> [DIRECTIONS]
Below are records to be output exactly, every one of them.
(Beginning of EXTRACTED ENTRIES)
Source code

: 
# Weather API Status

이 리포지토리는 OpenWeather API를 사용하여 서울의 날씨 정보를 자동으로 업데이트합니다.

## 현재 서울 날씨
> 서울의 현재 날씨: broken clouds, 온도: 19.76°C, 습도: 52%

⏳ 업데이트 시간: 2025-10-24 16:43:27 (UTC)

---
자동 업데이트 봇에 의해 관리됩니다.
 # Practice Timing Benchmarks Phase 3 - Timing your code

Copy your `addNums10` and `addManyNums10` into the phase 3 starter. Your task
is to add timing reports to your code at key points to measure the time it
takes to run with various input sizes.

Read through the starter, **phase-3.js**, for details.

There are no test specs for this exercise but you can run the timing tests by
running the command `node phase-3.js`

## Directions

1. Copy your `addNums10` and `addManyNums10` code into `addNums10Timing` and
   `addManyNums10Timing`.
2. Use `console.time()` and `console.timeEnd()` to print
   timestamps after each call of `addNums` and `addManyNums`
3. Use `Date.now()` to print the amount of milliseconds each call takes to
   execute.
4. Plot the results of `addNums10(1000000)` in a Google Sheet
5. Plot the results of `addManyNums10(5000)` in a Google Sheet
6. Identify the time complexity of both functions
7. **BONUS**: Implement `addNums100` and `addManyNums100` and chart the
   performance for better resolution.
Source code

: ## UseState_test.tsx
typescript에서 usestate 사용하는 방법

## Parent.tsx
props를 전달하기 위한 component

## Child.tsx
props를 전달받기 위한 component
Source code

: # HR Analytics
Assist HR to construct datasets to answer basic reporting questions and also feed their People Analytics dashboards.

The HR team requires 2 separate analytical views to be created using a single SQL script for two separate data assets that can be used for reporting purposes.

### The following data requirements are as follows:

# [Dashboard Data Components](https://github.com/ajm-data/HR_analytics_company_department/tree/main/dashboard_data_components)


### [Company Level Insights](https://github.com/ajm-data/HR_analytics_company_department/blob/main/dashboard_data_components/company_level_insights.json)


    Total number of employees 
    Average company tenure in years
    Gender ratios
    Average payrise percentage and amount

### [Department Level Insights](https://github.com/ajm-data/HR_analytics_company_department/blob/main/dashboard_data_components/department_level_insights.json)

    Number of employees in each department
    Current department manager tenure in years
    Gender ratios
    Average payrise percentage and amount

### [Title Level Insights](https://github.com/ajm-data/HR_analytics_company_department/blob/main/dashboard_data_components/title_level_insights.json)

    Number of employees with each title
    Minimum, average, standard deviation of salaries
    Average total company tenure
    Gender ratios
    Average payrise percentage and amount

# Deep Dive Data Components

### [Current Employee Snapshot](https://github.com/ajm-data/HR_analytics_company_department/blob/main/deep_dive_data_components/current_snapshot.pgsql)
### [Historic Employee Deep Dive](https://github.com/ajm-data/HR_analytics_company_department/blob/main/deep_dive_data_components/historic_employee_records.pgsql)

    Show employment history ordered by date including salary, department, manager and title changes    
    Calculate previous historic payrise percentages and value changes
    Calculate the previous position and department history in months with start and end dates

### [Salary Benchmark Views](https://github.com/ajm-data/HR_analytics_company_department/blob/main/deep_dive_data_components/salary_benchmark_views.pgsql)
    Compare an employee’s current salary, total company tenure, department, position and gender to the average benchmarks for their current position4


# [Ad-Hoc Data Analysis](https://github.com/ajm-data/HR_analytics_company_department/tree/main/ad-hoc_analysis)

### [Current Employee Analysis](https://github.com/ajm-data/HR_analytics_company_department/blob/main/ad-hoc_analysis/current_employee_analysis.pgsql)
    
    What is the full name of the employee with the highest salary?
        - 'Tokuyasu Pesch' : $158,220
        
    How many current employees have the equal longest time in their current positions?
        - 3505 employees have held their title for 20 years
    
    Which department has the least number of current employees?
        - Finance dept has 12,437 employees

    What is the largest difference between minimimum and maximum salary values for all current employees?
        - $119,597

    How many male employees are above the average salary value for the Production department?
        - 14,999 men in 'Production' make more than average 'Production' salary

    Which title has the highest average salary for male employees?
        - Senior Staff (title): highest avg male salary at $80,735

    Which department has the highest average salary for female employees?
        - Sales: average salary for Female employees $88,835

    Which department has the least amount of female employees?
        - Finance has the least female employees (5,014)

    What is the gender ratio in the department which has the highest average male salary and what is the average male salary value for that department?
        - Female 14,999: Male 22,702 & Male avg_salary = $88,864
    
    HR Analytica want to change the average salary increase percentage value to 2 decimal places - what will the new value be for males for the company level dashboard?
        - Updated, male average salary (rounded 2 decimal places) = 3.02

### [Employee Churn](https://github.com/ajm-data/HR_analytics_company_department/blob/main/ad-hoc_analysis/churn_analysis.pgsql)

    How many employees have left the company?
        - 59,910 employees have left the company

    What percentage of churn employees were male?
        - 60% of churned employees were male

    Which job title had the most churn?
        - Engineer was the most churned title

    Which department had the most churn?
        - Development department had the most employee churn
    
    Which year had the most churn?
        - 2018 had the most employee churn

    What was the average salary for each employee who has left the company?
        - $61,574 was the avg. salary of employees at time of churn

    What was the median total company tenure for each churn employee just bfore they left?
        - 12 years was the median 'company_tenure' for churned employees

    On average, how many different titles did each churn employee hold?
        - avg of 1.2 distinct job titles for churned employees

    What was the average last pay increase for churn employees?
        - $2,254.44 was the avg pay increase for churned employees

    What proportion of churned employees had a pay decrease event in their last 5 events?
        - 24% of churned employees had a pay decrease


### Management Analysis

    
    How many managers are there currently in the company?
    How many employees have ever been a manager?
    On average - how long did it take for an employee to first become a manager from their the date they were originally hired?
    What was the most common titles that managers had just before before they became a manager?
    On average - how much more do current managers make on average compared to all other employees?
(End of EXTRACTED ENTRIES)
> [ANSWER SPACE]
Source code

: 
# Weather API Status

이 리포지토리는 OpenWeather API를 사용하여 서울의 날씨 정보를 자동으로 업데이트합니다.

## 현재 서울 날씨
> 서울의 현재 날씨: broken clouds, 온도: 19.76°C, 습도: 52%

⏳ 업데이트 시간: 2025-10-24 16:43:27 (UTC)

---
자동 업데이트 봇에 의해 관리됩니다.
 # Practice Timing Benchmarks Phase 3 - Timing your code

Copy your `addNums10` and `addManyNums10` into the phase 3 starter. Your task
is to add timing reports to your code at key points to measure the time it
takes to run with various input sizes.

Read through the starter, **phase-3.js**, for details.

There are no test specs for this exercise but you can run the timing tests by
running the command `node phase-3.js`

## Directions

1. Copy your `addNums10` and `addManyNums10` code into `addNums10Timing` and
   `addManyNums10Timing`.
2. Use `console.time()` and `console.timeEnd()` to print
   timestamps after each call of `addNums` and `addManyNums`
3. Use `Date.now()` to print the amount of milliseconds each call takes to
   execute.
4. Plot the results of `addNums10(1000000)` in a Google Sheet
5. Plot the results of `addManyNums10(5000)` in a Google Sheet
6. Identify the time complexity of both functions
7. **BONUS**: Implement `addNums100` and `addManyNums100` and chart the
   performance for better resolution.
Source code

: ## UseState_test.tsx
typescript에서 usestate 사용하는 방법

## Parent.tsx
props를 전달하기 위한 component

## Child.tsx
props를 전달받기 위한 component
Source code

: # HR Analytics
Assist HR to construct datasets to answer basic reporting questions and also feed their People Analytics dashboards.

The HR team requires 2 separate analytical views to be created using a single SQL script for two separate data assets that can be used for reporting purposes.

### The following data requirements are as follows:

# [Dashboard Data Components](https://github.com/ajm-data/HR_analytics_company_department/tree/main/dashboard_data_components)


### [Company Level Insights](https://github.com/ajm-data/HR_analytics_company_department/blob/main/dashboard_data_components/company_level_insights.json)


    Total number of employees 
    Average company tenure in years
    Gender ratios
    Average payrise percentage and amount

### [Department Level Insights](https://github.com/ajm-data/HR_analytics_company_department/blob/main/dashboard_data_components/department_level_insights.json)

    Number of employees in each department
    Current department manager tenure in years
    Gender ratios
    Average payrise percentage and amount

### [Title Level Insights](https://github.com/ajm-data/HR_analytics_company_department/blob/main/dashboard_data_components/title_level_insights.json)

    Number of employees with each title
    Minimum, average, standard deviation of salaries
    Average total company tenure
    Gender ratios
    Average payrise percentage and amount

# Deep Dive Data Components

### [Current Employee Snapshot](https://github.com/ajm-data/HR_analytics_company_department/blob/main/deep_dive_data_components/current_snapshot.pgsql)
### [Historic Employee Deep Dive](https://github.com/ajm-data/HR_analytics_company_department/blob/main/deep_dive_data_components/historic_employee_records.pgsql)

    Show employment history ordered by date including salary, department, manager and title changes    
    Calculate previous historic payrise percentages and value changes
    Calculate the previous position and department history in months with start and end dates

### [Salary Benchmark Views](https://github.com/ajm-data/HR_analytics_company_department/blob/main/deep_dive_data_components/salary_benchmark_views.pgsql)
    Compare an employee’s current salary, total company tenure, department, position and gender to the average benchmarks for their current position4


# [Ad-Hoc Data Analysis](https://github.com/ajm-data/HR_analytics_company_department/tree/main/ad-hoc_analysis)

### [Current Employee Analysis](https://github.com/ajm-data/HR_analytics_company_department/blob/main/ad-hoc_analysis/current_employee_analysis.pgsql)
    
    What is the full name of the employee with the highest salary?
        - 'Tokuyasu Pesch' : $158,220
        
    How many current employees have the equal longest time in their current positions?
        - 3505 employees have held their title for 20 years
    
    Which department has the least number of current employees?
        - Finance dept has 12,437 employees

    What is the largest difference between minimimum and maximum salary values for all current employees?
        - $119,597

    How many male employees are above the average salary value for the Production department?
        - 14,999 men in 'Production' make more than average 'Production' salary

    Which title has the highest average salary for male employees?
        - Senior Staff (title): highest avg male salary at $80,735

    Which department has the highest average salary for female employees?
        - Sales: average salary for Female employees $88,835

    Which department has the least amount of female employees?
        - Finance has the least female employees (5,014)

    What is the gender ratio in the department which has the highest average male salary and what is the average male salary value for that department?
        - Female 14,999: Male 22,702 & Male avg_salary = $88,864
    
    HR Analytica want to change the average salary increase percentage value to 2 decimal places - what will the new value be for males for the company level dashboard?
        - Updated, male average salary (rounded 2 decimal places) = 3.02

### [Employee Churn](https://github.com/ajm-data/HR_analytics_company_department/blob/main/ad-hoc_analysis/churn_analysis.pgsql)

    How many employees have left the company?
        - 59,910 employees have left the company

    What percentage of churn employees were male?
        - 60% of churned employees were male

    Which job title had the most churn?
        - Engineer was the most churned title

    Which department had the most churn?
        - Development department had the most employee churn
    
    Which year had the most churn?
        - 2018 had the most employee churn

    What was the average salary for each employee who has left the company?
        - $61,574 was the avg. salary of employees at time of churn

    What was the median total company tenure for each churn employee just bfore they left?
        - 12 years was the median 'company_tenure' for churned employees

    On average, how many different titles did each churn employee hold?
        - avg of 1.2 distinct job titles for churned employees

    What was the average last pay increase for churn employees?
        - $2,254.44 was the avg pay increase for churned employees

    What proportion of churned employees had a pay decrease event in their last 5 events?
        - 24% of churned employees had a pay decrease


### Management Analysis

    
    How many managers are there currently in the company?
    How many employees have ever been a manager?
    On average - how long did it take for an employee to first become a manager from their the date they were originally hired?
    What was the most common titles that managers had just before before they became a manager?
    On average - how much more do current managers make on average compared to all other employees?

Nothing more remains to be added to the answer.